# Task requirements:
A bare number is all that is needed: how many lines below contain the string "image"?

(Saved data entries)
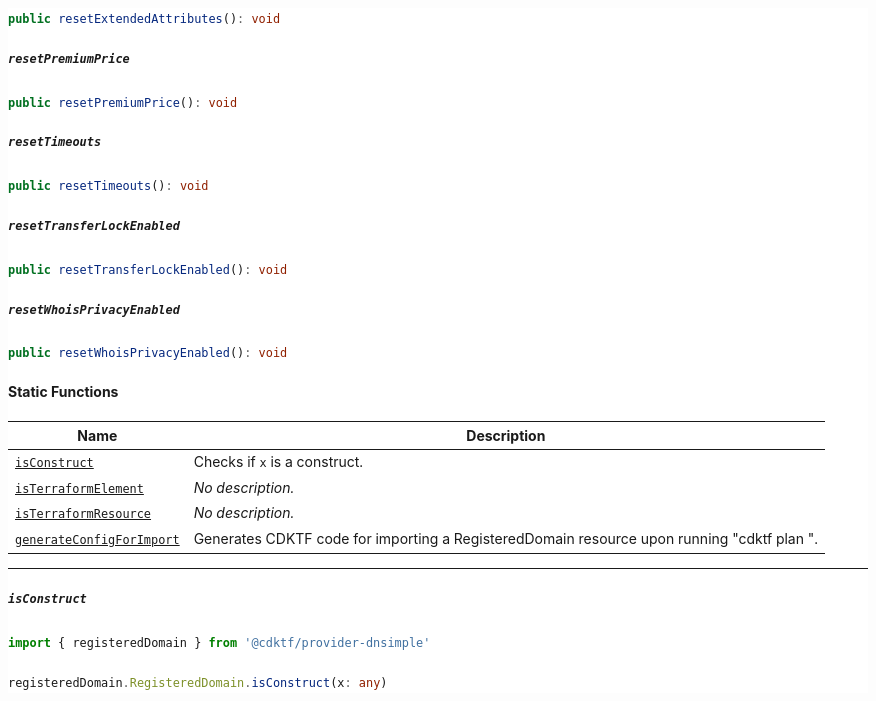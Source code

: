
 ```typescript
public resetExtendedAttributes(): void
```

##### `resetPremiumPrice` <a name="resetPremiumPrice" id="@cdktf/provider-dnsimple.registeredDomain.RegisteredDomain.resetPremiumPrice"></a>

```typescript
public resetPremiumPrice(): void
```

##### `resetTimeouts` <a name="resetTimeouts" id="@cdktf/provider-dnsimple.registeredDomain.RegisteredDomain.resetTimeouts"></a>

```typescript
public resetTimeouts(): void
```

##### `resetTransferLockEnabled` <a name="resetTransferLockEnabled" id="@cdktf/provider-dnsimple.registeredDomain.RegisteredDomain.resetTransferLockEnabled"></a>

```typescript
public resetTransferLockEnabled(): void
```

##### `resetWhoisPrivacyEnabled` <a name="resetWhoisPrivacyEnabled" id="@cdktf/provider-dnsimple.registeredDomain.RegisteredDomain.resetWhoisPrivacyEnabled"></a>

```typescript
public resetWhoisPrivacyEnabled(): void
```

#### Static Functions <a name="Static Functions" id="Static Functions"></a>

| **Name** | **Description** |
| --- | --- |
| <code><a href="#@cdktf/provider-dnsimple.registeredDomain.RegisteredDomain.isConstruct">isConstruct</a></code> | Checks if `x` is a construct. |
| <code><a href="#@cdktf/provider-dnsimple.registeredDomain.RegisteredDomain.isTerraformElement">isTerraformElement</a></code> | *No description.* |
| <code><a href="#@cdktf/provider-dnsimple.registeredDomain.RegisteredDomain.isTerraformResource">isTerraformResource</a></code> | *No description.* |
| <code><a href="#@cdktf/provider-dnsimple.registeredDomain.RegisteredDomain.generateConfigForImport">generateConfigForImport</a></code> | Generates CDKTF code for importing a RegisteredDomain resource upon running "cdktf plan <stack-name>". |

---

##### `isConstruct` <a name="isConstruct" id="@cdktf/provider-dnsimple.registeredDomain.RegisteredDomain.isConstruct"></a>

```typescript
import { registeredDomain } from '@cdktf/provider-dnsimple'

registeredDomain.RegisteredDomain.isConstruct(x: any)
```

==

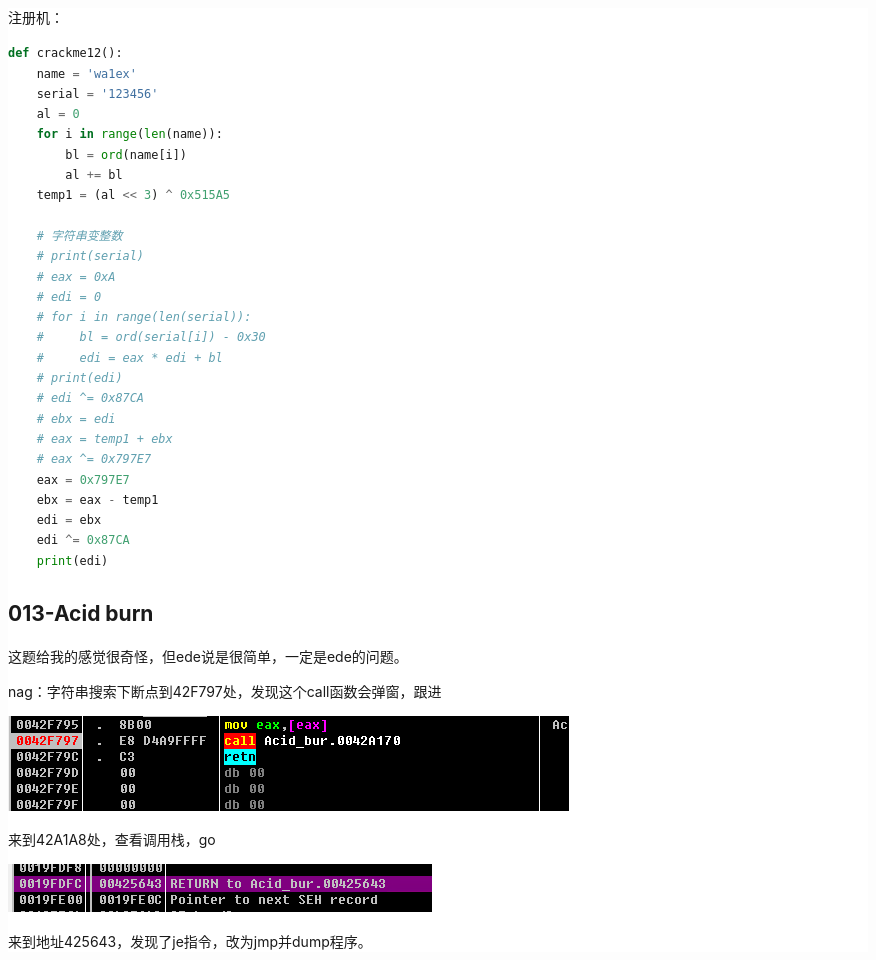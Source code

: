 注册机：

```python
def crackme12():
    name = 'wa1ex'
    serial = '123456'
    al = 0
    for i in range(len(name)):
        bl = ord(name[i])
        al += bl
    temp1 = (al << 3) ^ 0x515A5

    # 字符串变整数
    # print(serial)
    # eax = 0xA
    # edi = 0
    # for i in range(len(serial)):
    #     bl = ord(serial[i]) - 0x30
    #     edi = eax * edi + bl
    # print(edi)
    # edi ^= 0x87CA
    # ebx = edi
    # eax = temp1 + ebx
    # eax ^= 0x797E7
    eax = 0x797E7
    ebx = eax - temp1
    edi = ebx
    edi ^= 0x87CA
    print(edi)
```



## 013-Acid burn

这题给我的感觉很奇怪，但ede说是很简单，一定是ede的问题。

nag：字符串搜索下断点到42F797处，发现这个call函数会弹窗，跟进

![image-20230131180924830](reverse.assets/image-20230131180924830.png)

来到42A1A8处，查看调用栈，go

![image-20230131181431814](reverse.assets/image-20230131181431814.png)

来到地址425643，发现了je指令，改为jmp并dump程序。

==

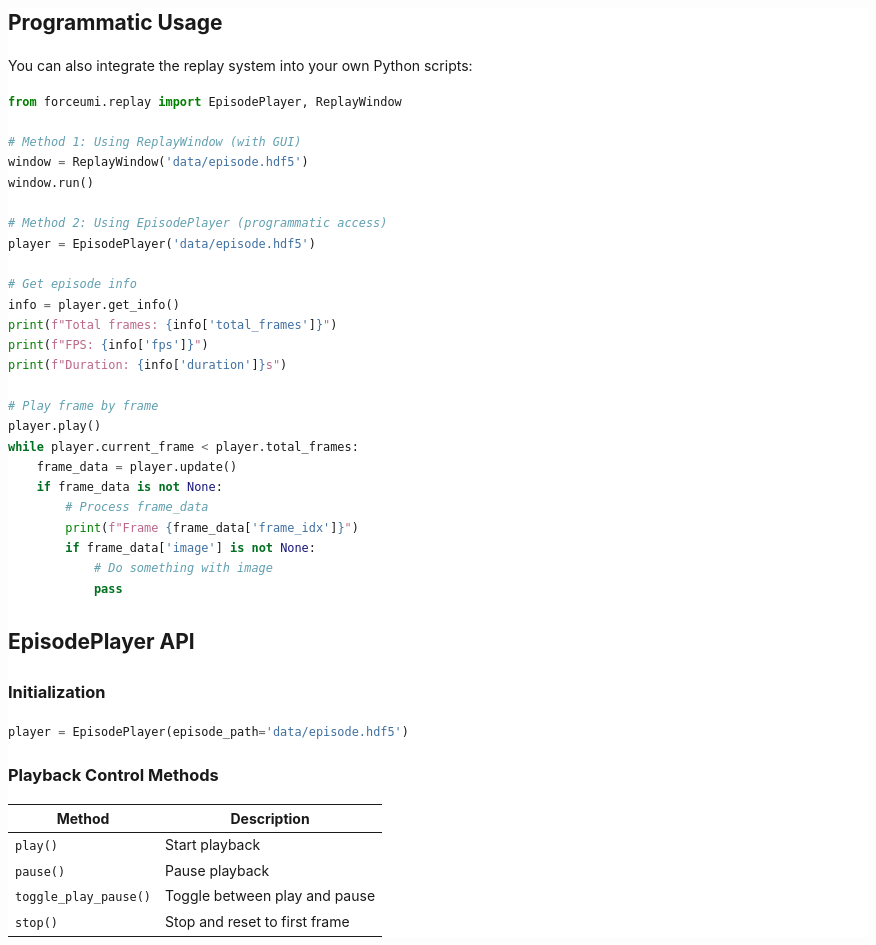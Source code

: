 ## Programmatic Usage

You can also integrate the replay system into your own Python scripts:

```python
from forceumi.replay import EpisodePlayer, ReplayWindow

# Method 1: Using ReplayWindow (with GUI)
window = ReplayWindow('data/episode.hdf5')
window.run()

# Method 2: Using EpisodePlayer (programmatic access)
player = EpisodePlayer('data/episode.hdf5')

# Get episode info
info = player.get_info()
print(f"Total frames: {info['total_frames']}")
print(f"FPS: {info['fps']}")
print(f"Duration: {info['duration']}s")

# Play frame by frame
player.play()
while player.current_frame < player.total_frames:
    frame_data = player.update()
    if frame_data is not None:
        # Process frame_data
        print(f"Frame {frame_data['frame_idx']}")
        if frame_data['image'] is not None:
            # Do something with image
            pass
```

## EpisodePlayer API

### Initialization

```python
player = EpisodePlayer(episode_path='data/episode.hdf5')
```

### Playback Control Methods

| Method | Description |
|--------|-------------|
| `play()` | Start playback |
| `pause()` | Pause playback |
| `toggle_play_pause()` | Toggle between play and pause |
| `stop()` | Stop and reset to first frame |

# Exercise answer:
4